Selbst das Schimpfen seiner Amseln, die ihm im Herbst einen tüchtigen Teil seiner Weinbeeren wegschnabuliert hatten und sich nun über das leere Futterhäuschen beschwerten, drang wie durch Wattestöpsel an sein Ohr.
Ach, wie er diese schallgedämpfte Welt schon als Kind geliebt hatte, wenn er in den Weihnachtsferien zu Besuch bei seiner Großmutter auf dem Dorfe war, raus aus dem Dreckloch, das der Ruhrpott in der Mitte des vergangenen Jahrhunderts noch war, wo man nicht einmal die Wäsche raushängen durfte, wenn man sie weiß haben wollte.

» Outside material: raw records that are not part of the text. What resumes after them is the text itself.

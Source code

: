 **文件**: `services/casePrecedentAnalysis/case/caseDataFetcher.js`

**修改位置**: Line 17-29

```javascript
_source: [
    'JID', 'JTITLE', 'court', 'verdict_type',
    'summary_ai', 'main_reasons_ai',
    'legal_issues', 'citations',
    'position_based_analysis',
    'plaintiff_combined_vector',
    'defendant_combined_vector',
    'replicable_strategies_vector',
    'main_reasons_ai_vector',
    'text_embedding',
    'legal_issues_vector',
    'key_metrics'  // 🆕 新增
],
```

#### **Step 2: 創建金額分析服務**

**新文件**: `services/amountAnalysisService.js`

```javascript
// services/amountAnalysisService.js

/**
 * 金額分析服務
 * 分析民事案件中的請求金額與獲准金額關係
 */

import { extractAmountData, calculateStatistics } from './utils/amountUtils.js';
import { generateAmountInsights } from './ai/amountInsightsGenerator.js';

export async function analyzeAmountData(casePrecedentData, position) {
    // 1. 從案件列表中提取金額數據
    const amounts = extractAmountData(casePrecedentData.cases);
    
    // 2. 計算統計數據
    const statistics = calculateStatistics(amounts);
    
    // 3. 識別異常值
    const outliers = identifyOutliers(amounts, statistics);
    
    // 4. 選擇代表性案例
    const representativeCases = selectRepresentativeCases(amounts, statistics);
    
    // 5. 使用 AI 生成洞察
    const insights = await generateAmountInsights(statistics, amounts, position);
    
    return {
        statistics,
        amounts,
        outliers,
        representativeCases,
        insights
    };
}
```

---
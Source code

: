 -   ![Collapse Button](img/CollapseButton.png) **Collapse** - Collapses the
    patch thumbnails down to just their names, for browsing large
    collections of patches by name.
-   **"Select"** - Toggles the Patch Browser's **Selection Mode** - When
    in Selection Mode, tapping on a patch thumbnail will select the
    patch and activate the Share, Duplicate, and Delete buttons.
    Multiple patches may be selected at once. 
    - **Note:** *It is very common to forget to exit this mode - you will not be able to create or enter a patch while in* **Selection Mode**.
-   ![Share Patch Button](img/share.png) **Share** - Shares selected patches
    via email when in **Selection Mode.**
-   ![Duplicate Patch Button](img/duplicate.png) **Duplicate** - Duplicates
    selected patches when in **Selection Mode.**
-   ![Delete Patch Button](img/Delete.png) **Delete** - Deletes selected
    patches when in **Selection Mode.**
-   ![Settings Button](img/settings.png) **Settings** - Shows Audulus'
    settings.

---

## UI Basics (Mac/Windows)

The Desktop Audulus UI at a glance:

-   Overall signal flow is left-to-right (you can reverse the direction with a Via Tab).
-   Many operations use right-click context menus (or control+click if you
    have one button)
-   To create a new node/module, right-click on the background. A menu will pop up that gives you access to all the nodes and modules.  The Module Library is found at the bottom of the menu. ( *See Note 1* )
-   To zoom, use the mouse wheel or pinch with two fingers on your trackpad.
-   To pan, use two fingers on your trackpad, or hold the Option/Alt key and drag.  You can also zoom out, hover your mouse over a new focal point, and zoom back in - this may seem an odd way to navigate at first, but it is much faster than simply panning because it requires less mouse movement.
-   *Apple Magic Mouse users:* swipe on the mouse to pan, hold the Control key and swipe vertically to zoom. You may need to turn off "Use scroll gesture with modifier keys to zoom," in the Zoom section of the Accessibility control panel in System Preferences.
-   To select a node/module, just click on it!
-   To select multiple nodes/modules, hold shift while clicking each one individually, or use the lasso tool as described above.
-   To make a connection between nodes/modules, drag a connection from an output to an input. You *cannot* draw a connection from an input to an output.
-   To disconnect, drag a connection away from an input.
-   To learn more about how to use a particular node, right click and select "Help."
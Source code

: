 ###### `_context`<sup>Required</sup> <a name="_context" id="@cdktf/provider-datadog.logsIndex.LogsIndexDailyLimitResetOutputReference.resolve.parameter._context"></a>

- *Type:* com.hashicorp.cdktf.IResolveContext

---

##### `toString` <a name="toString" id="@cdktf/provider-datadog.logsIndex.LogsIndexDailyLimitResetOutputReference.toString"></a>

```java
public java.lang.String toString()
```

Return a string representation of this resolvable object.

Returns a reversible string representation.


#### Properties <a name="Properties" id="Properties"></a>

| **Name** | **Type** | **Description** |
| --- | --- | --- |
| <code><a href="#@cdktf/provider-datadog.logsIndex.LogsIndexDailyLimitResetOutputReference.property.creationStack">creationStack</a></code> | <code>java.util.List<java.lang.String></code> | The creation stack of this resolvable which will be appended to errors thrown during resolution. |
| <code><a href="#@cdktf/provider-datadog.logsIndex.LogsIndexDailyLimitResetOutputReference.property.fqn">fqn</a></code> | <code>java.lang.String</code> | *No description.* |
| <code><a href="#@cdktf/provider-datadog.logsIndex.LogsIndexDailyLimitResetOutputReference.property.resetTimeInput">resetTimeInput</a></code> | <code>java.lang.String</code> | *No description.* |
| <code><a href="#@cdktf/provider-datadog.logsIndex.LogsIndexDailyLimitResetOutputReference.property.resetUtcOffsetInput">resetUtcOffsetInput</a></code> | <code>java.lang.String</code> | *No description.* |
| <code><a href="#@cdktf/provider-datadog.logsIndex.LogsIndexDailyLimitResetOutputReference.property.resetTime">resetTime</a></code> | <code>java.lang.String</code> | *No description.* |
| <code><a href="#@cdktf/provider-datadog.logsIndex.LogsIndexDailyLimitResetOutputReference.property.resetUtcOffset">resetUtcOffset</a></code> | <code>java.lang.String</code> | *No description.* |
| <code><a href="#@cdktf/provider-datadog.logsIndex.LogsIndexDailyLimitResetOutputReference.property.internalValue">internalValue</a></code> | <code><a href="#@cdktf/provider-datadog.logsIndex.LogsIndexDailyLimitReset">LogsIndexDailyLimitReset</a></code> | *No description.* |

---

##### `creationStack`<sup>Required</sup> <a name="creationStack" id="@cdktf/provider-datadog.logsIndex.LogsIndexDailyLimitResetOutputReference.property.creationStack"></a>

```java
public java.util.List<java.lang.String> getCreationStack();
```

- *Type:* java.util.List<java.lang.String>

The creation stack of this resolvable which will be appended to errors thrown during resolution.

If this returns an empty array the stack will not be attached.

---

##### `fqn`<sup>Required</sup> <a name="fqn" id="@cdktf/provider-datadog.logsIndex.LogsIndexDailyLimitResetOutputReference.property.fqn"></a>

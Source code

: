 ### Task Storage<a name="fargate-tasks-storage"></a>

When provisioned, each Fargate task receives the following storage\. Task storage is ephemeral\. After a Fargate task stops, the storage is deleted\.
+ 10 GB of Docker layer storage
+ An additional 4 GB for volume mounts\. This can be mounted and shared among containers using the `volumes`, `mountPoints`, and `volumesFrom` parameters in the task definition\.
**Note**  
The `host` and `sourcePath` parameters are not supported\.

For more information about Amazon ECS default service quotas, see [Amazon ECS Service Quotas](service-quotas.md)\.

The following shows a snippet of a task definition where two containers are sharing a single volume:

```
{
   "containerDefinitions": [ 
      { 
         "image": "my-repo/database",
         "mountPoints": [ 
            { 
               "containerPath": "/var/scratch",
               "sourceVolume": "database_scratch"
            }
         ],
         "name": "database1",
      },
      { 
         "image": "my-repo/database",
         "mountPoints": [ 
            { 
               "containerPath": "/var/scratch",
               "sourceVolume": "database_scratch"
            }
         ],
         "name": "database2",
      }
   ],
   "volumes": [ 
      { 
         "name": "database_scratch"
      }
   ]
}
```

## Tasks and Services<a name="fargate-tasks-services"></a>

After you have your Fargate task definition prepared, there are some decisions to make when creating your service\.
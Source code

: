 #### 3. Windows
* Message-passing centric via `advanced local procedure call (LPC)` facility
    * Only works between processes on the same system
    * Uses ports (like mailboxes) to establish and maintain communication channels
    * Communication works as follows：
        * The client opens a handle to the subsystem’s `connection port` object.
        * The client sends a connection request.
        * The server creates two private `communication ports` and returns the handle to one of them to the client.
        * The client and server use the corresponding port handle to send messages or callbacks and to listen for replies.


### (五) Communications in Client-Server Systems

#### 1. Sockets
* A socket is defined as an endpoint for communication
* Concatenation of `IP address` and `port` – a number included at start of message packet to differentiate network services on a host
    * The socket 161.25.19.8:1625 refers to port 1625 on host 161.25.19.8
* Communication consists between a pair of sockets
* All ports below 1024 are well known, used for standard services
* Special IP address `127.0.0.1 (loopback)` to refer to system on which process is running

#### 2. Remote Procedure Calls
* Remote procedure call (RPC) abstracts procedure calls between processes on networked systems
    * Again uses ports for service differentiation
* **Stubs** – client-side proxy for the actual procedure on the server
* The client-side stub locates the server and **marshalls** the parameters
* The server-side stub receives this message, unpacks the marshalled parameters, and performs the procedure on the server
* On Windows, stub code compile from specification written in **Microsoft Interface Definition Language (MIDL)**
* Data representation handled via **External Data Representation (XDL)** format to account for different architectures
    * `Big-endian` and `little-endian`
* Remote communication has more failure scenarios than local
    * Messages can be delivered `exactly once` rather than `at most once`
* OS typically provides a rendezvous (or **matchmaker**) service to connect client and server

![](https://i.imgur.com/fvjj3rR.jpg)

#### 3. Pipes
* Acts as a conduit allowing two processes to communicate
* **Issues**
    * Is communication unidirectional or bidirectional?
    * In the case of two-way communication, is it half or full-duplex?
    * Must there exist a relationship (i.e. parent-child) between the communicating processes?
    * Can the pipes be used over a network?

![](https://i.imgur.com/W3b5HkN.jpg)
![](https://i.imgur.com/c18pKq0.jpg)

Schnee, wenn es ihn mal gab, war dort schwarz!

In Gedanken an die schöne, aber leider nun schon so arg ferne Kinderzeit, kuschelte sich der Waldprediger noch einmal tief in sein Federbett und beobachtete mit dem Behagen der Geborgenheit die Meisen, die aufgeregt auf den dick gezuckerten Eibenzweigen umherhüpften.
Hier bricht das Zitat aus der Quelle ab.